Histoire, discours et personne grammaticale
Les deux oppositions proposées par Genette engagent la notion de personne grammaticale, un peu floue lorsqu'elle est appliquée au récit : pour Genette, qui s'inspire de l'interprétation par Tzvetan Todorov de la distinction faite par Benveniste entre énonciation historique et énonciation de discours, toute prise de parole implique nécessairement un locuteur, c'est-à-dire un individu qui assume le rôle du je, quand bien même le mot « je » ne serait pas utilisé dans le texte du récit. De ce point de vue, tout récit, parce qu'il est vraiment avant tout un discours, serait forcément à la première personne : il peut toujours intervenir en disant « je », même s'il ne le fait pas forcément, ce qui permet de rendre compte de ce qu'on appelait auparavant des « intrusions d'auteur » (toutes les expressions du type « notre héros », fréquentes par exemple chez Stendhal) dans des récits à la troisième personne.

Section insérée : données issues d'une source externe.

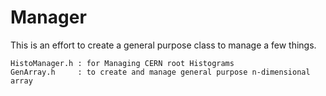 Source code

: # Manager
This is an effort to create a general purpose class to manage a few things.
```
HistoManager.h : for Managing CERN root Histograms
GenArray.h     : to create and manage general purpose n-dimensional array
```
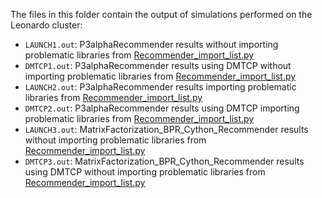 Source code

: The files in this folder contain the output of simulations performed on the Leonardo cluster:

- ```LAUNCH1.out```: P3alphaRecommender results without importing problematic libraries from [Recommender_import_list.py](https://github.com/fablnt/DMTCP-checkpoint/blob/master/src/Recommender_import_list.py)
- ```DMTCP1.out```: P3alphaRecommender results using DMTCP without importing problematic libraries from [Recommender_import_list.py](https://github.com/fablnt/DMTCP-checkpoint/blob/master/src/Recommender_import_list.py)
- ```LAUNCH2.out```: P3alphaRecommender results importing problematic libraries from [Recommender_import_list.py](https://github.com/fablnt/DMTCP-checkpoint/blob/master/src/Recommender_import_list.py)
- ```DMTCP2.out```: P3alphaRecommender results using DMTCP importing problematic libraries from [Recommender_import_list.py](https://github.com/fablnt/DMTCP-checkpoint/blob/master/src/Recommender_import_list.py)
- ```LAUNCH3.out```: MatrixFactorization_BPR_Cython_Recommender results without importing problematic libraries from [Recommender_import_list.py](https://github.com/fablnt/DMTCP-checkpoint/blob/master/src/Recommender_import_list.py)
- ```DMTCP3.out```: MatrixFactorization_BPR_Cython_Recommender results using DMTCP without importing problematic libraries from [Recommender_import_list.py](https://github.com/fablnt/DMTCP-checkpoint/blob/master/src/Recommender_import_list.py)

C'est sur ce point que se cristallisent un certain nombre de critiques à l'égard de Genette, et plus généralement à l'égard de la narratologie classique: alors que pour Tzvetan Todorov et Gérard Genette, un récit est d'abord un discours particulier, qui peut ensuite impliquer des discours rapportés, Émile Benveniste distinguait deux modes d'énonciation distincts (l'énonciation historique utilise les temps du passé simple et de l'imparfait, alors que le discours utilisera plutôt des temps du présent et est marqué par des marques particulières, comme les pronoms personnels de l'interlocution — le je et le tu par exemple — ou des marqueurs de type ici ou maintenant). Benveniste semble réserver la notion de discours aux discours représentés dans un récit, et non au récit dans son ensemble.
Alors que la narratologie classique considère tout récit comme un discours, et qu'à partir de là, puisque tout discours suppose un locuteur, en déduisent que tout récit suppose un narrateur, d'autres théories concurrentes, reprenant l'idée d'une énonciation historique de Benveniste, suggèrent qu'il peut y avoir des récits sans narrateur (ces récits sont produits d'abord par leurs auteurs mais peuvent construire, dans le cas de récits à la première personne, des narrateurs), qui se racontent eux-mêmes. C'est le cas par exemple de Käte Hamburger (en) dans Logique des genres littéraires, d'Ann Banfield (en) dans Unspeakable sentences ou encore de Sige-Yuki Kuroda.